(Beginning of Raw data)

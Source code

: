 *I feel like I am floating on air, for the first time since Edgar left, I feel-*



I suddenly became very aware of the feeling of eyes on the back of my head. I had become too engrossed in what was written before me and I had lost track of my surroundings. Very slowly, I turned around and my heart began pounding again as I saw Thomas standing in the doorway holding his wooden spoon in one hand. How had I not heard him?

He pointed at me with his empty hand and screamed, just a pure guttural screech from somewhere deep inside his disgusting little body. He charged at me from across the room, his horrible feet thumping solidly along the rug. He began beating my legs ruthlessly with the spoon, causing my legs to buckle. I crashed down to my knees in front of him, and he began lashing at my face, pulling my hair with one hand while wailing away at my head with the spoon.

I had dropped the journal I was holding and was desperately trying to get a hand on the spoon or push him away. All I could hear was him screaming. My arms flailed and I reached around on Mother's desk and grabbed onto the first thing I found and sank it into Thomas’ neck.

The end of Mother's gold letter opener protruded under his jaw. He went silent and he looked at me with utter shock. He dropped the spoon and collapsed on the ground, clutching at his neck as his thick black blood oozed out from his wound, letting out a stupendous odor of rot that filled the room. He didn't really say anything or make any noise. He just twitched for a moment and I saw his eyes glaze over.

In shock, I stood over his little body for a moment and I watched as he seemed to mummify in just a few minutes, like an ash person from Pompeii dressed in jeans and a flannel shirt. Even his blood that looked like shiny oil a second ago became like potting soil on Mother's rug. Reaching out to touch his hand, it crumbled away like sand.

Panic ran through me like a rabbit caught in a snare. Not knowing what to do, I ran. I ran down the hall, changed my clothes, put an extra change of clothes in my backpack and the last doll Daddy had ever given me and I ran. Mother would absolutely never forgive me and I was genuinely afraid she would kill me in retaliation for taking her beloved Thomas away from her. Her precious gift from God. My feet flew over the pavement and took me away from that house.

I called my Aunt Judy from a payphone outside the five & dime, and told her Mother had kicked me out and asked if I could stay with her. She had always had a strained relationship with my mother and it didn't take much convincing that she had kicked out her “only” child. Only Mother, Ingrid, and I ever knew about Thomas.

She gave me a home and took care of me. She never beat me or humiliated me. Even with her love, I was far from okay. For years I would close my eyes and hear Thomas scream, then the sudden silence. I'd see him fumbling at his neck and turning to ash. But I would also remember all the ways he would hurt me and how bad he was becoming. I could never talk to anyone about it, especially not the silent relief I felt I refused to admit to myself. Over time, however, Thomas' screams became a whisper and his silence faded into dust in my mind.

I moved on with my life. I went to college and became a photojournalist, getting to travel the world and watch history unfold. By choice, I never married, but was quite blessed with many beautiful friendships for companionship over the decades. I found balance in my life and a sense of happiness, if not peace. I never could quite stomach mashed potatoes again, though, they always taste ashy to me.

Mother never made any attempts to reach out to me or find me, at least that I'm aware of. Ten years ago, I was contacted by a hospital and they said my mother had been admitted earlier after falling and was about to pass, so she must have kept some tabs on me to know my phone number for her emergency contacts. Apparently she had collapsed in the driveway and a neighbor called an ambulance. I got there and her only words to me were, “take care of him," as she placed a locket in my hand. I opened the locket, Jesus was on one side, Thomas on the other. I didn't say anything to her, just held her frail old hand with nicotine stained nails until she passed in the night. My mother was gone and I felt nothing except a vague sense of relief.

(End of Raw data)

* What is being asked
The entries are to be retyped in full, with no alteration.

* Result of this exercise
Source code

: *I feel like I am floating on air, for the first time since Edgar left, I feel-*



I suddenly became very aware of the feeling of eyes on the back of my head. I had become too engrossed in what was written before me and I had lost track of my surroundings. Very slowly, I turned around and my heart began pounding again as I saw Thomas standing in the doorway holding his wooden spoon in one hand. How had I not heard him?

He pointed at me with his empty hand and screamed, just a pure guttural screech from somewhere deep inside his disgusting little body. He charged at me from across the room, his horrible feet thumping solidly along the rug. He began beating my legs ruthlessly with the spoon, causing my legs to buckle. I crashed down to my knees in front of him, and he began lashing at my face, pulling my hair with one hand while wailing away at my head with the spoon.

I had dropped the journal I was holding and was desperately trying to get a hand on the spoon or push him away. All I could hear was him screaming. My arms flailed and I reached around on Mother's desk and grabbed onto the first thing I found and sank it into Thomas’ neck.

The end of Mother's gold letter opener protruded under his jaw. He went silent and he looked at me with utter shock. He dropped the spoon and collapsed on the ground, clutching at his neck as his thick black blood oozed out from his wound, letting out a stupendous odor of rot that filled the room. He didn't really say anything or make any noise. He just twitched for a moment and I saw his eyes glaze over.

In shock, I stood over his little body for a moment and I watched as he seemed to mummify in just a few minutes, like an ash person from Pompeii dressed in jeans and a flannel shirt. Even his blood that looked like shiny oil a second ago became like potting soil on Mother's rug. Reaching out to touch his hand, it crumbled away like sand.

Panic ran through me like a rabbit caught in a snare. Not knowing what to do, I ran. I ran down the hall, changed my clothes, put an extra change of clothes in my backpack and the last doll Daddy had ever given me and I ran. Mother would absolutely never forgive me and I was genuinely afraid she would kill me in retaliation for taking her beloved Thomas away from her. Her precious gift from God. My feet flew over the pavement and took me away from that house.

I called my Aunt Judy from a payphone outside the five & dime, and told her Mother had kicked me out and asked if I could stay with her. She had always had a strained relationship with my mother and it didn't take much convincing that she had kicked out her “only” child. Only Mother, Ingrid, and I ever knew about Thomas.

She gave me a home and took care of me. She never beat me or humiliated me. Even with her love, I was far from okay. For years I would close my eyes and hear Thomas scream, then the sudden silence. I'd see him fumbling at his neck and turning to ash. But I would also remember all the ways he would hurt me and how bad he was becoming. I could never talk to anyone about it, especially not the silent relief I felt I refused to admit to myself. Over time, however, Thomas' screams became a whisper and his silence faded into dust in my mind.

I moved on with my life. I went to college and became a photojournalist, getting to travel the world and watch history unfold. By choice, I never married, but was quite blessed with many beautiful friendships for companionship over the decades. I found balance in my life and a sense of happiness, if not peace. I never could quite stomach mashed potatoes again, though, they always taste ashy to me.

Mother never made any attempts to reach out to me or find me, at least that I'm aware of. Ten years ago, I was contacted by a hospital and they said my mother had been admitted earlier after falling and was about to pass, so she must have kept some tabs on me to know my phone number for her emergency contacts. Apparently she had collapsed in the driveway and a neighbor called an ambulance. I got there and her only words to me were, “take care of him," as she placed a locket in my hand. I opened the locket, Jesus was on one side, Thomas on the other. I didn't say anything to her, just held her frail old hand with nicotine stained nails until she passed in the night. My mother was gone and I felt nothing except a vague sense of relief.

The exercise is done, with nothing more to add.